→ **Problem to solve**:
The answer is every line in the data below that contains the word "current".

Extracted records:
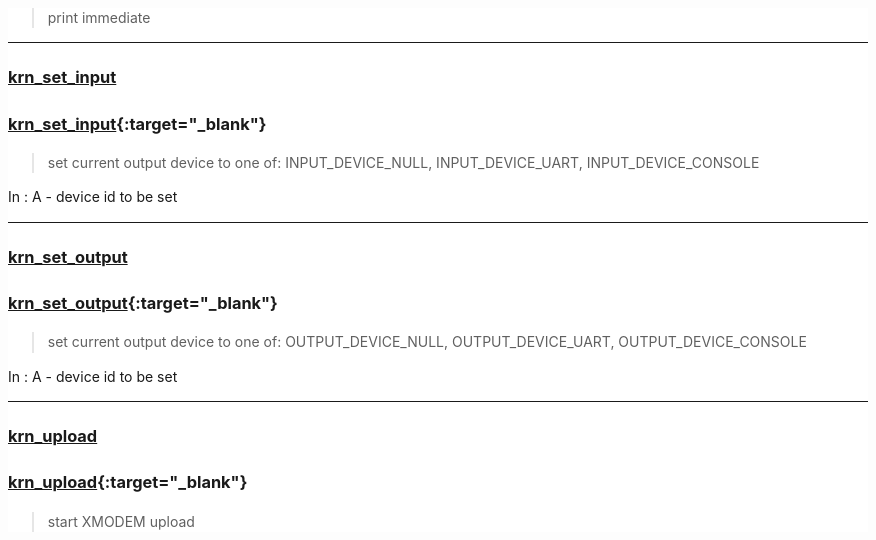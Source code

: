 > print immediate





***


### <a name="krn_set_input" target="_blank" href="https://codeberg.org/Steckschwein/software/src/branch/main/steckos/kernel//jumptable.s#L33">krn_set_input</a>
### [krn_set_input](https://codeberg.org/Steckschwein/software/src/branch/main/steckos/kernel//jumptable.s#L33){:target="_blank"}

> set current output device to one of: INPUT_DEVICE_NULL, INPUT_DEVICE_UART, INPUT_DEVICE_CONSOLE



In
: A - device id to be set



***


### <a name="krn_set_output" target="_blank" href="https://codeberg.org/Steckschwein/software/src/branch/main/steckos/kernel//jumptable.s#L28">krn_set_output</a>
### [krn_set_output](https://codeberg.org/Steckschwein/software/src/branch/main/steckos/kernel//jumptable.s#L28){:target="_blank"}

> set current output device to one of: OUTPUT_DEVICE_NULL, OUTPUT_DEVICE_UART, OUTPUT_DEVICE_CONSOLE



In
: A - device id to be set



***


### <a name="krn_upload" target="_blank" href="https://codeberg.org/Steckschwein/software/src/branch/main/steckos/kernel//jumptable.s#L51">krn_upload</a>
### [krn_upload](https://codeberg.org/Steckschwein/software/src/branch/main/steckos/kernel//jumptable.s#L51){:target="_blank"}

> start XMODEM upload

→ **Answer space**:
> set current output device to one of: INPUT_DEVICE_NULL, INPUT_DEVICE_UART, INPUT_DEVICE_CONSOLE
> set current output device to one of: OUTPUT_DEVICE_NULL, OUTPUT_DEVICE_UART, OUTPUT_DEVICE_CONSOLE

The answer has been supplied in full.